コブクロや絢香をブレークさせた大手レコード会社、ワーナーミュージック・ジャパン社長の吉田敬(よしだ・たかし)さんが7日午後、都内の自宅で亡くなっているのが見つかった。48歳。首をつった状態で、家族が発見した。吉田さんは最近、うつ病で通院しており、警視庁では自殺とみている。吉田さんはソニー時代の実績が評価され、03年からワーナーの社長に就任。特に邦楽部門の業績アップに大きく貢献した。

 警視庁石神井署によると、7日午後、吉田さんが自宅1階トイレのドアの金具に、ひも状のようなものをかけて首をつった状態でいるのを、買い物から帰宅した夫人が発見。7日午後2時46分ころ、119番通報した。救急隊が駆け付けた時にはすでに心肺停止状態で、午後3時45分ころ、搬送先の病院で死亡が確認された。遺書は発見されていない。

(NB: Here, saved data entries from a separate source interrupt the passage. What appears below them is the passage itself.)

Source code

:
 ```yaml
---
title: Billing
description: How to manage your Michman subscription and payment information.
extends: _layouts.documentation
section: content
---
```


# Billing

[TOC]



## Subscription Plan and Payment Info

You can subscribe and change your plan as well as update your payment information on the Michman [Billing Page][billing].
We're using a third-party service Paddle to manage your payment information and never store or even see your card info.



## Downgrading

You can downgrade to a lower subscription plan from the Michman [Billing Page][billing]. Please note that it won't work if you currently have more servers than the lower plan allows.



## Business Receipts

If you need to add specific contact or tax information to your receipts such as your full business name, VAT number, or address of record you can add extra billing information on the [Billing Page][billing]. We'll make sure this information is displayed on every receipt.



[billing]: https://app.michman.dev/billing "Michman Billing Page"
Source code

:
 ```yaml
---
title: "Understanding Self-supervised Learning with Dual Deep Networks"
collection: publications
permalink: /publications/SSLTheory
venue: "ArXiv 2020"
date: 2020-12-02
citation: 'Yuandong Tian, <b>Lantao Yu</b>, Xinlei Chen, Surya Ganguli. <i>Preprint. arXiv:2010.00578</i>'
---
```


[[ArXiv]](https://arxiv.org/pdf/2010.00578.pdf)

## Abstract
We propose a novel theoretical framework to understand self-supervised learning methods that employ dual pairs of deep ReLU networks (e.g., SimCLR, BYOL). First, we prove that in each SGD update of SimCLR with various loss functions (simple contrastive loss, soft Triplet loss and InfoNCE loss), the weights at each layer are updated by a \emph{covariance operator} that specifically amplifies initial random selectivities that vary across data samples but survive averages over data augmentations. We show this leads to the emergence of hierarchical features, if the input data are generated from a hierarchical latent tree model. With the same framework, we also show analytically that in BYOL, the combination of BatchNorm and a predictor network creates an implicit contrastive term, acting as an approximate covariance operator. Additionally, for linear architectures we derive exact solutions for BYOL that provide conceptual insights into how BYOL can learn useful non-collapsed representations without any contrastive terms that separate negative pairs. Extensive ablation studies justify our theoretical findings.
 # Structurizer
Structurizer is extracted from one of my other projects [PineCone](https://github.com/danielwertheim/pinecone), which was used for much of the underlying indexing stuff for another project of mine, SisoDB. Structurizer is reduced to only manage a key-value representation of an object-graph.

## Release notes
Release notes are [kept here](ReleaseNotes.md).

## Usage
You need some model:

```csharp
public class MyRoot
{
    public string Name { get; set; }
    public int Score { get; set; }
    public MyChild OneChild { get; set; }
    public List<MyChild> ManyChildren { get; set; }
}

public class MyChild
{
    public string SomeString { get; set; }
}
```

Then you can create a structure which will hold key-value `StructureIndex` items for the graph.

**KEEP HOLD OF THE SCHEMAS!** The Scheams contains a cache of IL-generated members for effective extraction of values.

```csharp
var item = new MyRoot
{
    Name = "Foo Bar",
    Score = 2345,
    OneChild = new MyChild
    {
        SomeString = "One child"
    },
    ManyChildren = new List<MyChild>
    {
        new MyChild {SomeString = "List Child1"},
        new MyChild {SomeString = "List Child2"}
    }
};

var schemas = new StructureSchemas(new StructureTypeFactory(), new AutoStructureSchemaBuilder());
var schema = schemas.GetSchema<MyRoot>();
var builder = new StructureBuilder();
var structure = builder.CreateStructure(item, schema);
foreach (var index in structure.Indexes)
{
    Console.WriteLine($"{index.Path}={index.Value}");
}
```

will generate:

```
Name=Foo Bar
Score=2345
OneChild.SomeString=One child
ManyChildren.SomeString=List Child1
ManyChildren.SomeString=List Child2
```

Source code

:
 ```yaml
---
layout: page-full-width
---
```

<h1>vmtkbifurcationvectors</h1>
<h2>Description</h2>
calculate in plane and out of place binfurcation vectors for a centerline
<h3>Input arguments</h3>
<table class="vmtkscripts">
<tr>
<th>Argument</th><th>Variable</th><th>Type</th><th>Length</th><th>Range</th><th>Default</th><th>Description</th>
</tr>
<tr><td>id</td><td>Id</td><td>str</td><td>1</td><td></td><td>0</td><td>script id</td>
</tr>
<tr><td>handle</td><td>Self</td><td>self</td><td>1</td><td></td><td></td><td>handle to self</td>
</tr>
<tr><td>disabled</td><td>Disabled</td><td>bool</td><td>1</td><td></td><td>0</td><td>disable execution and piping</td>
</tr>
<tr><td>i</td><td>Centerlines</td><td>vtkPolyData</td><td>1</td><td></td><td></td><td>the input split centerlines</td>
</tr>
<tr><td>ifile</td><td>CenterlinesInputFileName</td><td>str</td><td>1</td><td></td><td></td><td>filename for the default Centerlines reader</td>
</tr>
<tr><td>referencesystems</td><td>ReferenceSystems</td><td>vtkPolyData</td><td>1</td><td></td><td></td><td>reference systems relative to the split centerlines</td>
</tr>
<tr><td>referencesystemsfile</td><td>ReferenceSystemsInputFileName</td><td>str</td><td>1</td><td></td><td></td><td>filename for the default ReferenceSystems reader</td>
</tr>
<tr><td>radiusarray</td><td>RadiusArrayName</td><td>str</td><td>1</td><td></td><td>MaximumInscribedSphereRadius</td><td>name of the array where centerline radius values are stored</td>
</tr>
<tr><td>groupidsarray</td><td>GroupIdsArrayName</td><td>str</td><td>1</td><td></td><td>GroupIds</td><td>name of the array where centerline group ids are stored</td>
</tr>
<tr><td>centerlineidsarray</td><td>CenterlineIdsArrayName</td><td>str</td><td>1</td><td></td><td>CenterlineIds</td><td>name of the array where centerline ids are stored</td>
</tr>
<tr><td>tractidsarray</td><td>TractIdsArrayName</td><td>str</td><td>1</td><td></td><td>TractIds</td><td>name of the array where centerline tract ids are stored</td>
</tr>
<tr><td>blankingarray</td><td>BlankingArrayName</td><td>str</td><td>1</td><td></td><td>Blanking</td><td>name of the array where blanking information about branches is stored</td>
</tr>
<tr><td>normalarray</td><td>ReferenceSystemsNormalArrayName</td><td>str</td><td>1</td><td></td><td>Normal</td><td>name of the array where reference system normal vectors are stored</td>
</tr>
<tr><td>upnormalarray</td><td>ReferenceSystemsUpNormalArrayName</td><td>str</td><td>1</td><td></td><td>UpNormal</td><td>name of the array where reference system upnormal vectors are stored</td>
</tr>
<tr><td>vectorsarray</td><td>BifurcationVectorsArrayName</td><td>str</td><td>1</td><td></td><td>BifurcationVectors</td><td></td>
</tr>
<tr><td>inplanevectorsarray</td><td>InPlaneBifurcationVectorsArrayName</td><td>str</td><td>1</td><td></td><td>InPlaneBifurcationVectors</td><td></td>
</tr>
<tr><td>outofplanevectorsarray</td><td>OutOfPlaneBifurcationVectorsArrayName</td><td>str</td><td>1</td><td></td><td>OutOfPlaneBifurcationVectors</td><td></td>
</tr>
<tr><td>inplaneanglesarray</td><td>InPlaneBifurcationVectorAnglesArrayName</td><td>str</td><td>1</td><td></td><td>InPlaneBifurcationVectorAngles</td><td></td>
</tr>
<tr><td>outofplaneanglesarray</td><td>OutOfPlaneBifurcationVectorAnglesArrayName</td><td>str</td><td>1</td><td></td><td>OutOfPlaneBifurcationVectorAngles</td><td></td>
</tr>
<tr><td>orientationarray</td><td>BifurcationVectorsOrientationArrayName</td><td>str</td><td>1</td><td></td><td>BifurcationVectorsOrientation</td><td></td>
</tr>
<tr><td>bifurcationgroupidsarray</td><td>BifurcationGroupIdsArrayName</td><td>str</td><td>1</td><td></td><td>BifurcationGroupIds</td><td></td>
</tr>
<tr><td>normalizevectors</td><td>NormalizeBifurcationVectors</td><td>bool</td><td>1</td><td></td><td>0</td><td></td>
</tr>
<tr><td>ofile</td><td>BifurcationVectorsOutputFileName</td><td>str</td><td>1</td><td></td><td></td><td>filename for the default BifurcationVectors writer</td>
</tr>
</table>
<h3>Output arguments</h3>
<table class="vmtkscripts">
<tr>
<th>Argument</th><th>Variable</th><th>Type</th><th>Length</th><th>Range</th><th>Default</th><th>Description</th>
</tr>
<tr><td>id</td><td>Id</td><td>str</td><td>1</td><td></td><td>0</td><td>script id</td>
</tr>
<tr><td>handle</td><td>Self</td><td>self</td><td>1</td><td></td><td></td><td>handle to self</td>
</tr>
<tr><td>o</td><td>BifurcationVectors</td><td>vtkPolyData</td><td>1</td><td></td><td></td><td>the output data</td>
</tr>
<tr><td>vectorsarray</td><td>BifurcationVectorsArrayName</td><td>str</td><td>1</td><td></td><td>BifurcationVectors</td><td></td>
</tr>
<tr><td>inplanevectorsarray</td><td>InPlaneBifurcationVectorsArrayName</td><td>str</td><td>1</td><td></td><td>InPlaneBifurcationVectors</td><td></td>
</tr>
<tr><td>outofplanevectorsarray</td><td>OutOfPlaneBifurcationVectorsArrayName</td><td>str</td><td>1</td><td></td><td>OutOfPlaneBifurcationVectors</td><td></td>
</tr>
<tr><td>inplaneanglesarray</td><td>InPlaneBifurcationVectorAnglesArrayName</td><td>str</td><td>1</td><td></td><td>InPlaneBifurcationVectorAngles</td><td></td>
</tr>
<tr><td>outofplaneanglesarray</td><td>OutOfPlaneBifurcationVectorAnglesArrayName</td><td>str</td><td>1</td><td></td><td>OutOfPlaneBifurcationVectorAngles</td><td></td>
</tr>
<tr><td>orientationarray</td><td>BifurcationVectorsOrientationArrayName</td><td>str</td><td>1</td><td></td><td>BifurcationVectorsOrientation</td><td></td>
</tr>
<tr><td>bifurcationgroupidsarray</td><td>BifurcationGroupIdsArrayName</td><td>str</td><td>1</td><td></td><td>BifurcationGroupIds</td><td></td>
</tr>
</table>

 吉田さんは妻、子供と3人暮らし。家族によると、最近はうつ病で通院していたといい、同署では自殺とみている。吉田さんの遺体は8日午後5時半ころ、都内の自宅に戻った。葬儀は密葬とし、お別れの会を後日行う。

 ワーナー担当者によると、吉田さんは10月30、31日に同社40周年記念イベントが控えていることもあり「フィジカル、メンタルを含めて検査したい」として、6日から1~2週間の休暇を取っていた。同担当者は「夏ぐらいから急激に体調が悪かったようです。タフな方だったので、気付かなかった」と肩を落とした。

 吉田さんの突然の自殺に、関係者は一様に驚きを隠せなかった。来週には同じ音楽業界の知人との会食予定を入れていたという。自ら他メーカーに共同企画を持ち込むなど、外部から見れば、仕事に対して意欲的だった。別の同社担当者は「元気がない、という様子もなく、5日は普段通り出社していた」と明かした。自殺の理由として思い当たる節は「ない」としたが、「時折、1~2日休むことはあった」としている。

 吉田さんは敏腕プロデューサーとして手腕を発揮し続けた。ソニー・ミュージック時代はTUBEを手掛けた後、平井堅やザ・ブリリアント・グリーンをトップアーティストに育てた。00年にはデフスターレコーズを発足。ケミストリーをブレークさせた。

 ソニーでの実績を買われ、03年にワーナーの社長に就任。コブクロや絢香を不動のトップアーティストに育て、同社邦楽部門の業績は飛躍的に伸長した。今年に入ってからも、コブクロのアルバムやSuperflyのシングルがヒット。売り上げは好調だった。ある大手レコード会社幹部は「吉田さんは時代やニーズを見て戦略を考えた上でアーティストを作り上げる手法を成功させ、今の主流にした人でした」としのんだ。